─── RECORDS FOR THE EXERCISE ───
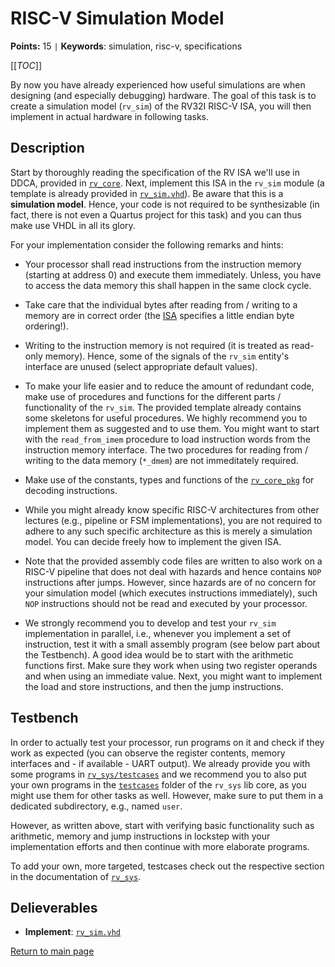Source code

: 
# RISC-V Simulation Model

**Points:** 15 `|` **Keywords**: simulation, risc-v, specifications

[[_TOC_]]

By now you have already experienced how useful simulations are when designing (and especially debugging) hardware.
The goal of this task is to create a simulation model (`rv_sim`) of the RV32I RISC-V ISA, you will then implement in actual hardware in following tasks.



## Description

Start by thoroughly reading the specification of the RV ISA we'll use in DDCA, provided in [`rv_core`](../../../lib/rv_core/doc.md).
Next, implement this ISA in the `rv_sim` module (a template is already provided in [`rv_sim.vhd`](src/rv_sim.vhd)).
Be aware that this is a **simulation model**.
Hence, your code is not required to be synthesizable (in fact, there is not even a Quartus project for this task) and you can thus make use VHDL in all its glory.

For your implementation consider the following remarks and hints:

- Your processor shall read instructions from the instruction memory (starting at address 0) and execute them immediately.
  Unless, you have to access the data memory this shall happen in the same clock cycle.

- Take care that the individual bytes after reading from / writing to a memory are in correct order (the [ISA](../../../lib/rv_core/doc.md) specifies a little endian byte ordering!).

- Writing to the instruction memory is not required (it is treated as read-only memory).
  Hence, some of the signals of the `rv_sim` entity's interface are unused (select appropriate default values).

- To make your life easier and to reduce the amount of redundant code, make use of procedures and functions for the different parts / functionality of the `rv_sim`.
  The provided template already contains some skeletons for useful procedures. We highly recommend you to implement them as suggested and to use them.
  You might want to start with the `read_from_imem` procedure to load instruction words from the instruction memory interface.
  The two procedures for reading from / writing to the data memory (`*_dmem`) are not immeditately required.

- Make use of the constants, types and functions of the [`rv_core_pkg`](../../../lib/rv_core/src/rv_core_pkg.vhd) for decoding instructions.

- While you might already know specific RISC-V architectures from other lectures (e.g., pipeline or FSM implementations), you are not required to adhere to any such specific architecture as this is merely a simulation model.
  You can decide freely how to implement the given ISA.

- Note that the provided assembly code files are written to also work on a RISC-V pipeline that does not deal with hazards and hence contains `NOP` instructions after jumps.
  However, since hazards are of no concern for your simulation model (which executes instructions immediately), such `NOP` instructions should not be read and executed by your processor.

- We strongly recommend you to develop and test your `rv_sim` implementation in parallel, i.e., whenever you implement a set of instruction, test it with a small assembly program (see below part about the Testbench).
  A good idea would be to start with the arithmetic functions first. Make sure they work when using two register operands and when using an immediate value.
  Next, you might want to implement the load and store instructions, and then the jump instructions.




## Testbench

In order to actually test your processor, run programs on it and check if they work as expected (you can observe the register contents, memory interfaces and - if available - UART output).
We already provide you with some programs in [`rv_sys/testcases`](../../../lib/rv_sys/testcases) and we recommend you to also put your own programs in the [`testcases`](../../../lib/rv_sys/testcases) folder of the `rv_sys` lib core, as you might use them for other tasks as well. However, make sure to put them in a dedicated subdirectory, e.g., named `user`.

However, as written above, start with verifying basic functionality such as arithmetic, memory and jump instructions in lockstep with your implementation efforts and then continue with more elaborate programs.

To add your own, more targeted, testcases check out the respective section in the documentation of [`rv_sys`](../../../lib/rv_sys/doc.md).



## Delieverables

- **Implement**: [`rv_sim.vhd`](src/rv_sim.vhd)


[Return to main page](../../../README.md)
───
─── RECORDS FOR THE EXERCISE ───
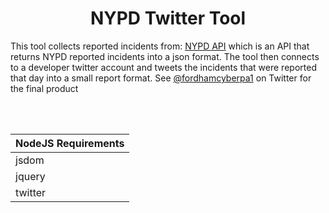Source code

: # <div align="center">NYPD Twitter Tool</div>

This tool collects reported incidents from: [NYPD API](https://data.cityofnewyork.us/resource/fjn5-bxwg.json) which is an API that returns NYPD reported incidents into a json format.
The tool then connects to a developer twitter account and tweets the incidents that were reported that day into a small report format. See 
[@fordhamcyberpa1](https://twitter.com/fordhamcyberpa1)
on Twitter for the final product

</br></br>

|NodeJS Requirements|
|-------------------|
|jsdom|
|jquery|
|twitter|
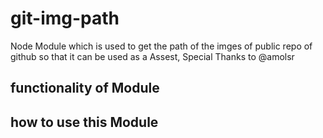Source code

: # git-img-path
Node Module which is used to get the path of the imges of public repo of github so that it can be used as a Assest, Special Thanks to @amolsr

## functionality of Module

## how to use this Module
───
Line count for the string "work": tally the lines of the records above that contain it and give only the result.

_RESULT OF THE EXERCISE_
3